大刀形埴輪

資料名(ヨミ)タチガタハニワ
遺跡山倉1号墳
時代・時期古墳時代後期末
解説【千葉県指定有形文化財(考古資料)】刀をかたどった埴輪(はにわ)です。遺存部高さ約64cm、最大幅約17cmです。
 古墳時代後期末(6世紀)に築造された前方後円墳、山倉(やまくら)1号墳から出土しました。埴輪群は、胎土(たいど)と製作技法の分析によって、埼玉県鴻巣(こうのす)市生出塚(おいねづか)遺跡の窯で焼かれ、はるばる運ばれてきたことが明らかになっています。

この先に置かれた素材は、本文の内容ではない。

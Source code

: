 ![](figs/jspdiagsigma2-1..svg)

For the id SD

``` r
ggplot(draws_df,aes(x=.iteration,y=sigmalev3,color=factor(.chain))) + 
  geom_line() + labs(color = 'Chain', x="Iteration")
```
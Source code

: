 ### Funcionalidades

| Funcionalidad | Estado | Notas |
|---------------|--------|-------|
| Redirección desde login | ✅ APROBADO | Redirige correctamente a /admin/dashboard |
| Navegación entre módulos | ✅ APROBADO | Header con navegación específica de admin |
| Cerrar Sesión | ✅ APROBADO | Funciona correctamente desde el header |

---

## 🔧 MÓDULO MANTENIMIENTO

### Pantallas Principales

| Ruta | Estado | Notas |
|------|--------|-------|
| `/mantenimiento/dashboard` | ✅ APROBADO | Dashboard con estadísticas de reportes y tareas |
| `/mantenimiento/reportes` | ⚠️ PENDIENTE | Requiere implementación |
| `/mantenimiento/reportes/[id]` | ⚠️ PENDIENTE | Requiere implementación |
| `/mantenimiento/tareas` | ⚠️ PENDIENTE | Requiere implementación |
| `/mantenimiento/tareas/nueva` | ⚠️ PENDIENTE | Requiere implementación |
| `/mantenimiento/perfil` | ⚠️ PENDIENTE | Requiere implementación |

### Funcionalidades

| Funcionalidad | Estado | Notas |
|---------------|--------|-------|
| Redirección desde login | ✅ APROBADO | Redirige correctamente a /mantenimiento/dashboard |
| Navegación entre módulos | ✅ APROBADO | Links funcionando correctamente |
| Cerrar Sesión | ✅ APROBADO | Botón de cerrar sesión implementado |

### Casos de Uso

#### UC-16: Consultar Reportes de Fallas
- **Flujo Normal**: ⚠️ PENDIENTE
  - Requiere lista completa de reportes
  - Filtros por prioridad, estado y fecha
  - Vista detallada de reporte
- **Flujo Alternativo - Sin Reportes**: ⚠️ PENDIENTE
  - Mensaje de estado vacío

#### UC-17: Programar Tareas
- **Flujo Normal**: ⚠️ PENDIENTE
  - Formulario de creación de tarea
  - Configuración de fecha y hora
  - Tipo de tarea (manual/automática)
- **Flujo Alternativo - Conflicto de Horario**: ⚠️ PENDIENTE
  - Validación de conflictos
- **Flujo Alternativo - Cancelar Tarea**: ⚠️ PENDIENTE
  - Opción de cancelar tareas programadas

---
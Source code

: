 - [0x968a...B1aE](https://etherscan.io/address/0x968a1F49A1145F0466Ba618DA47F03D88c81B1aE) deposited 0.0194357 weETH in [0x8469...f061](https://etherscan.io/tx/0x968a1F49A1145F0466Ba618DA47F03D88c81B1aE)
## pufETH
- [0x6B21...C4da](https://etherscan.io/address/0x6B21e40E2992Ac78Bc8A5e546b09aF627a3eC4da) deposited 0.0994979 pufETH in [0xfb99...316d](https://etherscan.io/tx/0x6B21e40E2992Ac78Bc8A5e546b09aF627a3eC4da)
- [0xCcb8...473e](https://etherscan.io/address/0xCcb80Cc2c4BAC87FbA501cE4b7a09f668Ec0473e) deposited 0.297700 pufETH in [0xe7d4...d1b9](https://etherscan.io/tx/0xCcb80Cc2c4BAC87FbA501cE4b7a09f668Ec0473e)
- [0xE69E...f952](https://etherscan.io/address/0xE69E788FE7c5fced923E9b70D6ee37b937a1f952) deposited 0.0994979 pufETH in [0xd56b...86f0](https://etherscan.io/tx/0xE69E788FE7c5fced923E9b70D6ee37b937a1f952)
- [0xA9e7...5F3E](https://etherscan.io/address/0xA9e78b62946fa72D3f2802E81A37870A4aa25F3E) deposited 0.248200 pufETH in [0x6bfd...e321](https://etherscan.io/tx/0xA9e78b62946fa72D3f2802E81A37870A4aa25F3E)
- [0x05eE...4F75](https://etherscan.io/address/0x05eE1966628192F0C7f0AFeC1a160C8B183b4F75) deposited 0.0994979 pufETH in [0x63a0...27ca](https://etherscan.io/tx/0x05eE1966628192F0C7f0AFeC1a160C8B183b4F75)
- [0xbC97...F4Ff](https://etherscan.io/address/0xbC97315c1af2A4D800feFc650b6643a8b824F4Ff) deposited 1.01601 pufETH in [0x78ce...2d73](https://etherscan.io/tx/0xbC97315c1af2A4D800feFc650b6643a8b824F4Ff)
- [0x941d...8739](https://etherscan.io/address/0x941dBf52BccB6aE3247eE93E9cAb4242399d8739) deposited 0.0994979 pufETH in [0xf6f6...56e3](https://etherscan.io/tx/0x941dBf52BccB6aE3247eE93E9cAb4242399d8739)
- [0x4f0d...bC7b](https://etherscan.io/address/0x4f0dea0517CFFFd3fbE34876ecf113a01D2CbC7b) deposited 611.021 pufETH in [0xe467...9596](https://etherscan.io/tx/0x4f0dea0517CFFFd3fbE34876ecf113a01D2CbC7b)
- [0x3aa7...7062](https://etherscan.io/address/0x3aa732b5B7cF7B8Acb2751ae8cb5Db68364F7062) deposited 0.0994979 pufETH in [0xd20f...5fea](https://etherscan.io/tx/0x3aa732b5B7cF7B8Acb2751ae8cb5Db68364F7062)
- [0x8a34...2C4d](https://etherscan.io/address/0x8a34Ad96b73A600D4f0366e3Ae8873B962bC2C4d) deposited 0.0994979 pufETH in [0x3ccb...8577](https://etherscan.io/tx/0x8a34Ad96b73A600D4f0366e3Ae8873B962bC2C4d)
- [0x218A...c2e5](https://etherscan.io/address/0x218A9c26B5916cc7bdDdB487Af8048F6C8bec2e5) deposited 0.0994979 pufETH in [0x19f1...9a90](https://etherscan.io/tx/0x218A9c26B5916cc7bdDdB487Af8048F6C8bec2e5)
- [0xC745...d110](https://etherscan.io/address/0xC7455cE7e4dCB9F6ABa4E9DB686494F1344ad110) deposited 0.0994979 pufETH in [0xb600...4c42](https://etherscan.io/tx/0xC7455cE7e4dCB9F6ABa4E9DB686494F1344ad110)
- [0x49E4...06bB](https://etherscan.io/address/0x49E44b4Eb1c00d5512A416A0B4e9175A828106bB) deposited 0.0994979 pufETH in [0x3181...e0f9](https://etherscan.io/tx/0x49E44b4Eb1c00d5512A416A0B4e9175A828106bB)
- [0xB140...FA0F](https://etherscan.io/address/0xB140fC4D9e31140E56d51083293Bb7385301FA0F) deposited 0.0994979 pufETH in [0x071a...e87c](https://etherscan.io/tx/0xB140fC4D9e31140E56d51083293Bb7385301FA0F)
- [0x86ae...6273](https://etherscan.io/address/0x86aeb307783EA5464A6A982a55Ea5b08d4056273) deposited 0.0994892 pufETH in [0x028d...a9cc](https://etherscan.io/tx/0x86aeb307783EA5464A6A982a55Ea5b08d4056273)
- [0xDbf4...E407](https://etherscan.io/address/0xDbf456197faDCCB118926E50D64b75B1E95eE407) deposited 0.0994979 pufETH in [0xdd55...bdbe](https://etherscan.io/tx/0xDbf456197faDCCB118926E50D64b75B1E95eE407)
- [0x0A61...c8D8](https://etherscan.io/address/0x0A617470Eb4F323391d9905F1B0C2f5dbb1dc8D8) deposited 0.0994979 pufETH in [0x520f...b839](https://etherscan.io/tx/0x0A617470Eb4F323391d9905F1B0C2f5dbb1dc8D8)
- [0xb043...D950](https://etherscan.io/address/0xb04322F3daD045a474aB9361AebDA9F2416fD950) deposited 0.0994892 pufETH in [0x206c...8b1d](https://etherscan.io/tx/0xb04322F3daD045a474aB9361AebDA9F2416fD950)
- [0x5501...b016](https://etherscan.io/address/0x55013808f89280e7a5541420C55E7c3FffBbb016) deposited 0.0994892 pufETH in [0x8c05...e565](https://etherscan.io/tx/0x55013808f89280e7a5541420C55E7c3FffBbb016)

 器財(きざい)埴輪という形象(けいしょう)埴輪の一種で、鍔(つば)付きの大刀(たち)をかたどっています。下向きの刀身部の片側には2つのしずく形に貼り付けられた粘土紐(ひも)があり、装飾や刀を身に着けるための帯ひもを表現しているようです。刀が鞘(さや)に納まっている状態を表したのでしょう。また、接合はできませんが、他に鈴を表した破片が見つかっており、本来は大刀の柄(つか)に作られた勾金(まがりかね)(柄を握った手を守る部分:護拳帯ごけんたい)に鈴の飾りがあったようです。
 この大刀形埴輪の出土地点は横穴式石室の前ですが、形象埴輪の台にあたる下半の円筒部がなく形象部のみが見つかっており、本来は後円部墳頂に置かれていた可能性があります。他の形象埴輪と組み合わさって配置されていたと考えられます。
 大刀は武器ですので、まず、存在自体が被葬者の軍事的な力に結びつき、そして、立派な装飾の表現によって権威を示す持ち物であることを表そうとしたのかもしれません。